What to produce →
The records that follow are to be repeated exactly, with the pictures removed.

___ Record extracts ___

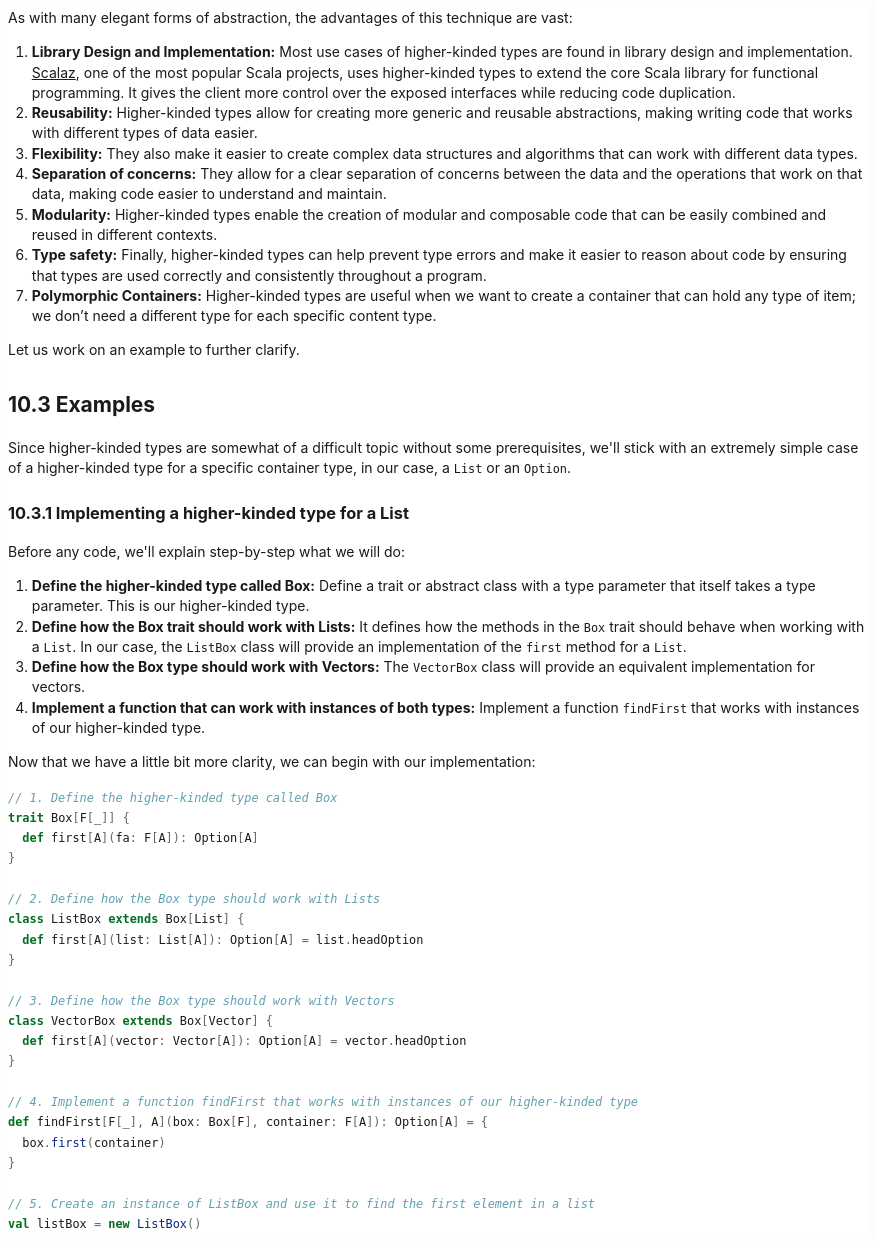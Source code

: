 As with many elegant forms of abstraction, the advantages of this technique are vast:

1. **Library Design and Implementation:** Most use cases of higher-kinded types are found in library design and implementation. [Scalaz](https://github.com/scalaz/scalaz), one of the most popular Scala projects, uses higher-kinded types to extend the core Scala library for functional programming. It gives the client more control over the exposed interfaces while reducing code duplication.
2. **Reusability:** Higher-kinded types allow for creating more generic and reusable abstractions, making writing code that works with different types of data easier.
3. **Flexibility:** They also make it easier to create complex data structures and algorithms that can work with different data types.
4. **Separation of concerns:** They allow for a clear separation of concerns between the data and the operations that work on that data, making code easier to understand and maintain.
5. **Modularity:** Higher-kinded types enable the creation of modular and composable code that can be easily combined and reused in different contexts.
6. **Type safety:** Finally, higher-kinded types can help prevent type errors and make it easier to reason about code by ensuring that types are used correctly and consistently throughout a program.
7. **Polymorphic Containers:** Higher-kinded types are useful when we want to create a container that can hold any type of item; we don’t need a different type for each specific content type.

Let us work on an example to further clarify.

## 10.3 Examples

Since higher-kinded types are somewhat of a difficult topic without some prerequisites, we'll stick with an extremely simple case of a higher-kinded type for a specific container type, in our case, a `List` or an `Option`.

### 10.3.1 Implementing a higher-kinded type for a List

Before any code, we'll explain step-by-step what we will do:

1. **Define the higher-kinded type called Box:** Define a trait or abstract class with a type parameter that itself takes a type parameter. This is our higher-kinded type.
2. **Define how the Box trait should work with Lists:** It defines how the methods in the `Box` trait should behave when working with a `List`. In our case, the `ListBox` class will provide an implementation of the `first` method for a `List`.
3. **Define how the Box type should work with Vectors:** The `VectorBox` class will provide an equivalent implementation for vectors.
4. **Implement a function that can work with instances of both types:** Implement a function `findFirst` that works with instances of our higher-kinded type.

Now that we have a little bit more clarity, we can begin with our implementation:

```scala
// 1. Define the higher-kinded type called Box
trait Box[F[_]] {
  def first[A](fa: F[A]): Option[A]
}

// 2. Define how the Box type should work with Lists
class ListBox extends Box[List] {
  def first[A](list: List[A]): Option[A] = list.headOption
}

// 3. Define how the Box type should work with Vectors
class VectorBox extends Box[Vector] {
  def first[A](vector: Vector[A]): Option[A] = vector.headOption
}

// 4. Implement a function findFirst that works with instances of our higher-kinded type
def findFirst[F[_], A](box: Box[F], container: F[A]): Option[A] = {
  box.first(container)
}

// 5. Create an instance of ListBox and use it to find the first element in a list
val listBox = new ListBox()
```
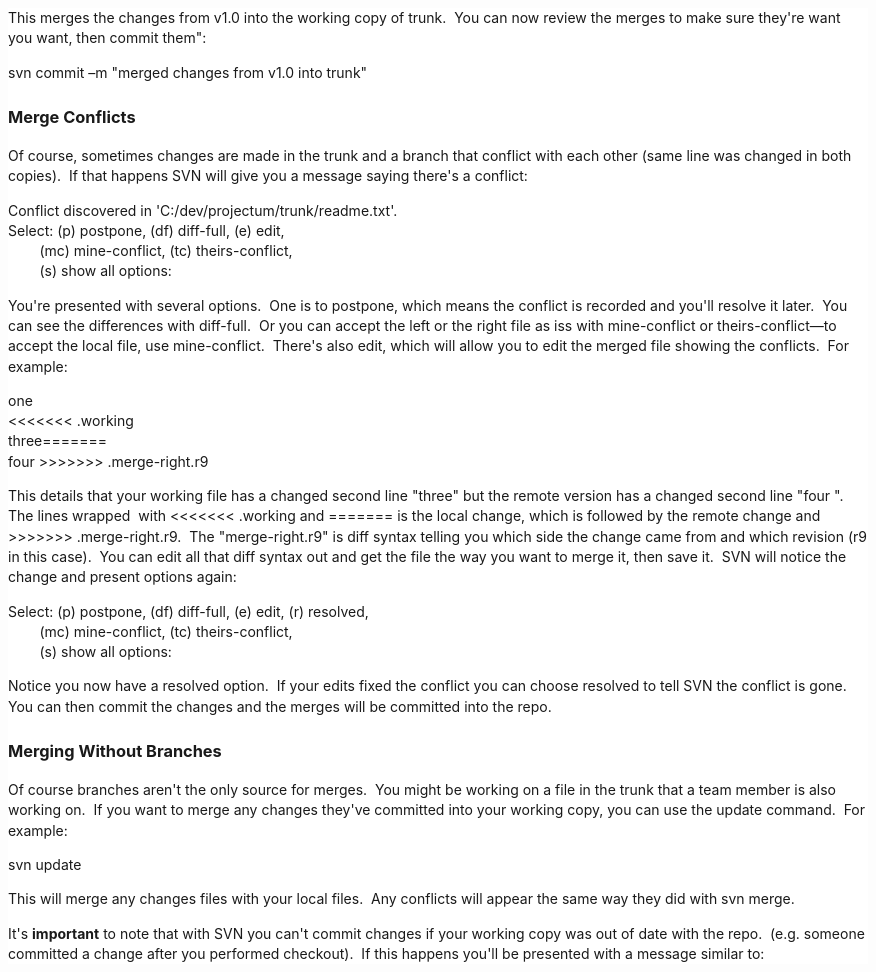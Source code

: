 This merges the changes from v1.0 into the working copy of trunk.  You can now review the merges to make sure they're want you want, then commit them":

svn commit –m "merged changes from v1.0 into trunk"

### Merge Conflicts

Of course, sometimes changes are made in the trunk and a branch that conflict with each other (same line was changed in both copies).  If that happens SVN will give you a message saying there's a conflict:

Conflict discovered in 'C:/dev/projectum/trunk/readme.txt'.   
Select: (p) postpone, (df) diff-full, (e) edit,   
        (mc) mine-conflict, (tc) theirs-conflict,   
        (s) show all options:

You're presented with several options.  One is to postpone, which means the conflict is recorded and you'll resolve it later.  You can see the differences with diff-full.  Or you can accept the left or the right file as iss with mine-conflict or theirs-conflict—to accept the local file, use mine-conflict.  There's also edit, which will allow you to edit the merged file showing the conflicts.  For example:

one   
<<<<<<< .working   
three=======   
four >>>>>>> .merge-right.r9

This details that your working file has a changed second line "three" but the remote version has a changed second line "four ".  The lines wrapped  with <<<<<<< .working and ======= is the local change, which is followed by the remote change and >>>>>>> .merge-right.r9.  The "merge-right.r9" is diff syntax telling you which side the change came from and which revision (r9 in this case).  You can edit all that diff syntax out and get the file the way you want to merge it, then save it.  SVN will notice the change and present options again:

Select: (p) postpone, (df) diff-full, (e) edit, (r) resolved,   
        (mc) mine-conflict, (tc) theirs-conflict,   
        (s) show all options:

Notice you now have a resolved option.  If your edits fixed the conflict you can choose resolved to tell SVN the conflict is gone.  You can then commit the changes and the merges will be committed into the repo. 

### Merging Without Branches

Of course branches aren't the only source for merges.  You might be working on a file in the trunk that a team member is also working on.  If you want to merge any changes they've committed into your working copy, you can use the update command.  For example:

svn update

This will merge any changes files with your local files.  Any conflicts will appear the same way they did with svn merge.

It's **important** to note that with SVN you can't commit changes if your working copy was out of date with the repo.  (e.g. someone committed a change after you performed checkout).  If this happens you'll be presented with a message similar to:
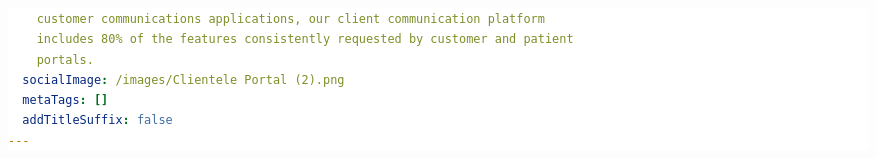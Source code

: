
 ```yaml
    customer communications applications, our client communication platform
    includes 80% of the features consistently requested by customer and patient
    portals.
  socialImage: /images/Clientele Portal (2).png
  metaTags: []
  addTitleSuffix: false
---
```

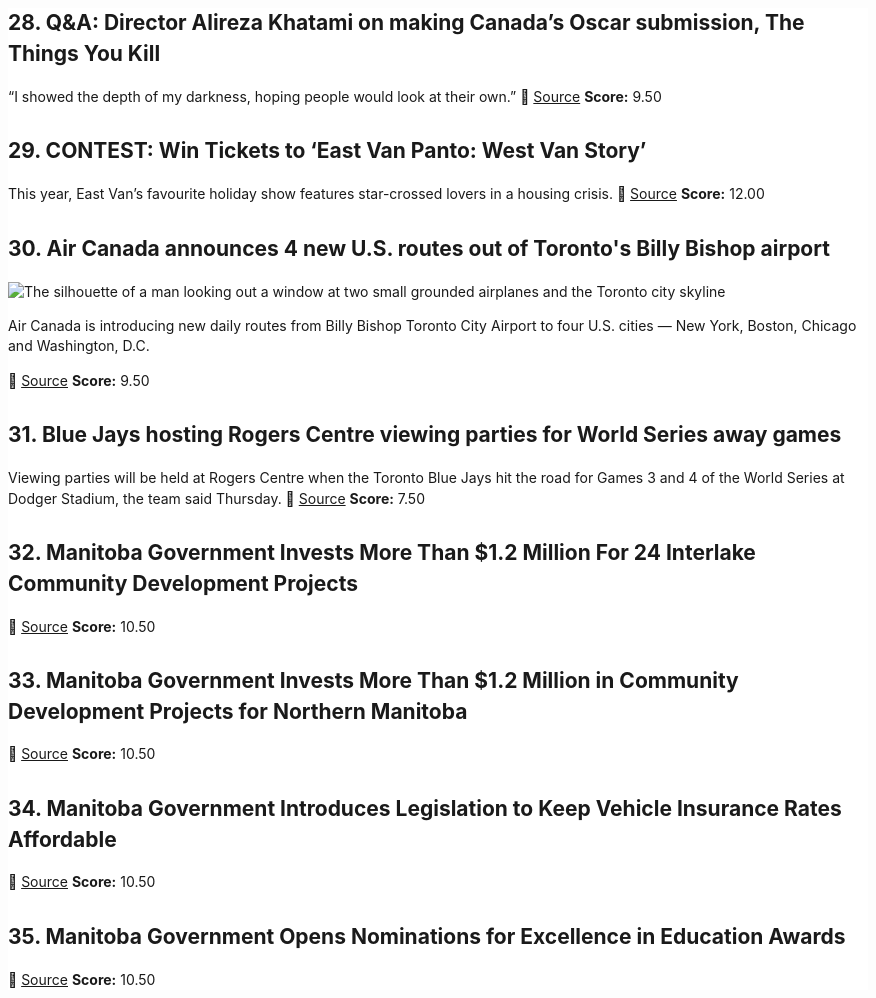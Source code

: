 ## 28. Q&amp;A: Director Alireza Khatami on making Canada’s Oscar submission, The Things You Kill
“I showed the depth of my darkness, hoping people would look at their own.”
📍 [Source](https://www.straight.com/movies/qa-director-alireza-khatami-on-making-canadas-oscar-submission-things-you-kill)
**Score:** 9.50

## 29. CONTEST: Win Tickets to ‘East Van Panto: West Van Story’
This year, East Van’s favourite holiday show features star-crossed lovers in a housing crisis.
📍 [Source](https://thetyee.ca/Presents/2025/10/20/Contest-East-Van-Panto-West-Van-Story/)
**Score:** 12.00

## 30. Air Canada announces 4 new U.S. routes out of Toronto's Billy Bishop airport
<img src='https://i.cbc.ca/ais/89eadbfa-f9c0-4fb5-a371-1563f70850c0,1761245851635/full/max/0/default.jpg?im=Crop%2Crect%3D%280%2C279%2C5356%2C3012%29%3BResize%3D%28620%29' alt='The silhouette of a man looking out a window at two small grounded airplanes and the Toronto city skyline' width='620' height='349' title='An employee is pictured at Billy Bishop airport in Toronto, on Aug. 29, 2025.'/><p>Air Canada is introducing new daily routes from Billy Bishop Toronto City Airport to four U.S. cities — New York, Boston, Chicago and Washington, D.C.</p>
📍 [Source](https://www.cbc.ca/news/canada/toronto/air-canada-us-flights-billy-bishop-9.6950710?cmp=rss)
**Score:** 9.50

## 31. Blue Jays hosting Rogers Centre viewing parties for World Series away games
Viewing parties will be held at Rogers Centre when the Toronto Blue Jays hit the road for Games 3 and 4 of the World Series at Dodger Stadium, the team said Thursday.
📍 [Source](https://globalnews.ca/news/11492351/world-series-rogers-centre-watch-parties/)
**Score:** 7.50

## 32. Manitoba Government Invests More Than $1.2 Million For 24 Interlake Community Development Projects
📍 [Source](https://news.gov.mb.ca/news/index.html?item=71117)
**Score:** 10.50

## 33. Manitoba Government Invests More Than $1.2 Million in Community Development Projects for Northern Manitoba
📍 [Source](https://news.gov.mb.ca/news/index.html?item=71058)
**Score:** 10.50

## 34. Manitoba Government Introduces Legislation to Keep Vehicle Insurance Rates Affordable
📍 [Source](https://news.gov.mb.ca/news/index.html?item=70977)
**Score:** 10.50

## 35. Manitoba Government Opens Nominations for Excellence in Education Awards
📍 [Source](https://news.gov.mb.ca/news/index.html?item=70945)
**Score:** 10.50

___

Answer area →
Source code

: As with many elegant forms of abstraction, the advantages of this technique are vast:

1. **Library Design and Implementation:** Most use cases of higher-kinded types are found in library design and implementation. [Scalaz](https://github.com/scalaz/scalaz), one of the most popular Scala projects, uses higher-kinded types to extend the core Scala library for functional programming. It gives the client more control over the exposed interfaces while reducing code duplication.
2. **Reusability:** Higher-kinded types allow for creating more generic and reusable abstractions, making writing code that works with different types of data easier.
3. **Flexibility:** They also make it easier to create complex data structures and algorithms that can work with different data types.
4. **Separation of concerns:** They allow for a clear separation of concerns between the data and the operations that work on that data, making code easier to understand and maintain.
5. **Modularity:** Higher-kinded types enable the creation of modular and composable code that can be easily combined and reused in different contexts.
6. **Type safety:** Finally, higher-kinded types can help prevent type errors and make it easier to reason about code by ensuring that types are used correctly and consistently throughout a program.
7. **Polymorphic Containers:** Higher-kinded types are useful when we want to create a container that can hold any type of item; we don’t need a different type for each specific content type.

Let us work on an example to further clarify.

## 10.3 Examples

Since higher-kinded types are somewhat of a difficult topic without some prerequisites, we'll stick with an extremely simple case of a higher-kinded type for a specific container type, in our case, a `List` or an `Option`.

### 10.3.1 Implementing a higher-kinded type for a List

Before any code, we'll explain step-by-step what we will do:

1. **Define the higher-kinded type called Box:** Define a trait or abstract class with a type parameter that itself takes a type parameter. This is our higher-kinded type.
2. **Define how the Box trait should work with Lists:** It defines how the methods in the `Box` trait should behave when working with a `List`. In our case, the `ListBox` class will provide an implementation of the `first` method for a `List`.
3. **Define how the Box type should work with Vectors:** The `VectorBox` class will provide an equivalent implementation for vectors.
4. **Implement a function that can work with instances of both types:** Implement a function `findFirst` that works with instances of our higher-kinded type.

Now that we have a little bit more clarity, we can begin with our implementation:

```scala
// 1. Define the higher-kinded type called Box
trait Box[F[_]] {
  def first[A](fa: F[A]): Option[A]
}

// 2. Define how the Box type should work with Lists
class ListBox extends Box[List] {
  def first[A](list: List[A]): Option[A] = list.headOption
}

// 3. Define how the Box type should work with Vectors
class VectorBox extends Box[Vector] {
  def first[A](vector: Vector[A]): Option[A] = vector.headOption
}

// 4. Implement a function findFirst that works with instances of our higher-kinded type
def findFirst[F[_], A](box: Box[F], container: F[A]): Option[A] = {
  box.first(container)
}

// 5. Create an instance of ListBox and use it to find the first element in a list
val listBox = new ListBox()
```
Source code

: This merges the changes from v1.0 into the working copy of trunk.  You can now review the merges to make sure they're want you want, then commit them":

svn commit –m "merged changes from v1.0 into trunk"

### Merge Conflicts

Of course, sometimes changes are made in the trunk and a branch that conflict with each other (same line was changed in both copies).  If that happens SVN will give you a message saying there's a conflict:

Conflict discovered in 'C:/dev/projectum/trunk/readme.txt'.   
Select: (p) postpone, (df) diff-full, (e) edit,   
        (mc) mine-conflict, (tc) theirs-conflict,   
        (s) show all options:

You're presented with several options.  One is to postpone, which means the conflict is recorded and you'll resolve it later.  You can see the differences with diff-full.  Or you can accept the left or the right file as iss with mine-conflict or theirs-conflict—to accept the local file, use mine-conflict.  There's also edit, which will allow you to edit the merged file showing the conflicts.  For example:

one   
<<<<<<< .working   
three=======   
four >>>>>>> .merge-right.r9

This details that your working file has a changed second line "three" but the remote version has a changed second line "four ".  The lines wrapped  with <<<<<<< .working and ======= is the local change, which is followed by the remote change and >>>>>>> .merge-right.r9.  The "merge-right.r9" is diff syntax telling you which side the change came from and which revision (r9 in this case).  You can edit all that diff syntax out and get the file the way you want to merge it, then save it.  SVN will notice the change and present options again:

Select: (p) postpone, (df) diff-full, (e) edit, (r) resolved,   
        (mc) mine-conflict, (tc) theirs-conflict,   
        (s) show all options:

Notice you now have a resolved option.  If your edits fixed the conflict you can choose resolved to tell SVN the conflict is gone.  You can then commit the changes and the merges will be committed into the repo. 

### Merging Without Branches

Of course branches aren't the only source for merges.  You might be working on a file in the trunk that a team member is also working on.  If you want to merge any changes they've committed into your working copy, you can use the update command.  For example:

svn update

This will merge any changes files with your local files.  Any conflicts will appear the same way they did with svn merge.

It's **important** to note that with SVN you can't commit changes if your working copy was out of date with the repo.  (e.g. someone committed a change after you performed checkout).  If this happens you'll be presented with a message similar to:
Source code

:
 ```yaml
    customer communications applications, our client communication platform
    includes 80% of the features consistently requested by customer and patient
    portals.
  socialImage: /images/Clientele Portal (2).png
  metaTags: []
  addTitleSuffix: false
---
```

Source code

: ## 28. Q&amp;A: Director Alireza Khatami on making Canada’s Oscar submission, The Things You Kill
“I showed the depth of my darkness, hoping people would look at their own.”
📍 [Source](https://www.straight.com/movies/qa-director-alireza-khatami-on-making-canadas-oscar-submission-things-you-kill)
**Score:** 9.50

## 29. CONTEST: Win Tickets to ‘East Van Panto: West Van Story’
This year, East Van’s favourite holiday show features star-crossed lovers in a housing crisis.
📍 [Source](https://thetyee.ca/Presents/2025/10/20/Contest-East-Van-Panto-West-Van-Story/)
**Score:** 12.00

## 30. Air Canada announces 4 new U.S. routes out of Toronto's Billy Bishop airport
<img src='https://i.cbc.ca/ais/89eadbfa-f9c0-4fb5-a371-1563f70850c0,1761245851635/full/max/0/default.jpg?im=Crop%2Crect%3D%280%2C279%2C5356%2C3012%29%3BResize%3D%28620%29' alt='The silhouette of a man looking out a window at two small grounded airplanes and the Toronto city skyline' width='620' height='349' title='An employee is pictured at Billy Bishop airport in Toronto, on Aug. 29, 2025.'/><p>Air Canada is introducing new daily routes from Billy Bishop Toronto City Airport to four U.S. cities — New York, Boston, Chicago and Washington, D.C.</p>
📍 [Source](https://www.cbc.ca/news/canada/toronto/air-canada-us-flights-billy-bishop-9.6950710?cmp=rss)
**Score:** 9.50

## 31. Blue Jays hosting Rogers Centre viewing parties for World Series away games
Viewing parties will be held at Rogers Centre when the Toronto Blue Jays hit the road for Games 3 and 4 of the World Series at Dodger Stadium, the team said Thursday.
📍 [Source](https://globalnews.ca/news/11492351/world-series-rogers-centre-watch-parties/)
**Score:** 7.50

## 32. Manitoba Government Invests More Than $1.2 Million For 24 Interlake Community Development Projects
📍 [Source](https://news.gov.mb.ca/news/index.html?item=71117)
**Score:** 10.50

## 33. Manitoba Government Invests More Than $1.2 Million in Community Development Projects for Northern Manitoba
📍 [Source](https://news.gov.mb.ca/news/index.html?item=71058)
**Score:** 10.50

## 34. Manitoba Government Introduces Legislation to Keep Vehicle Insurance Rates Affordable
📍 [Source](https://news.gov.mb.ca/news/index.html?item=70977)
**Score:** 10.50

## 35. Manitoba Government Opens Nominations for Excellence in Education Awards
📍 [Source](https://news.gov.mb.ca/news/index.html?item=70945)
**Score:** 10.50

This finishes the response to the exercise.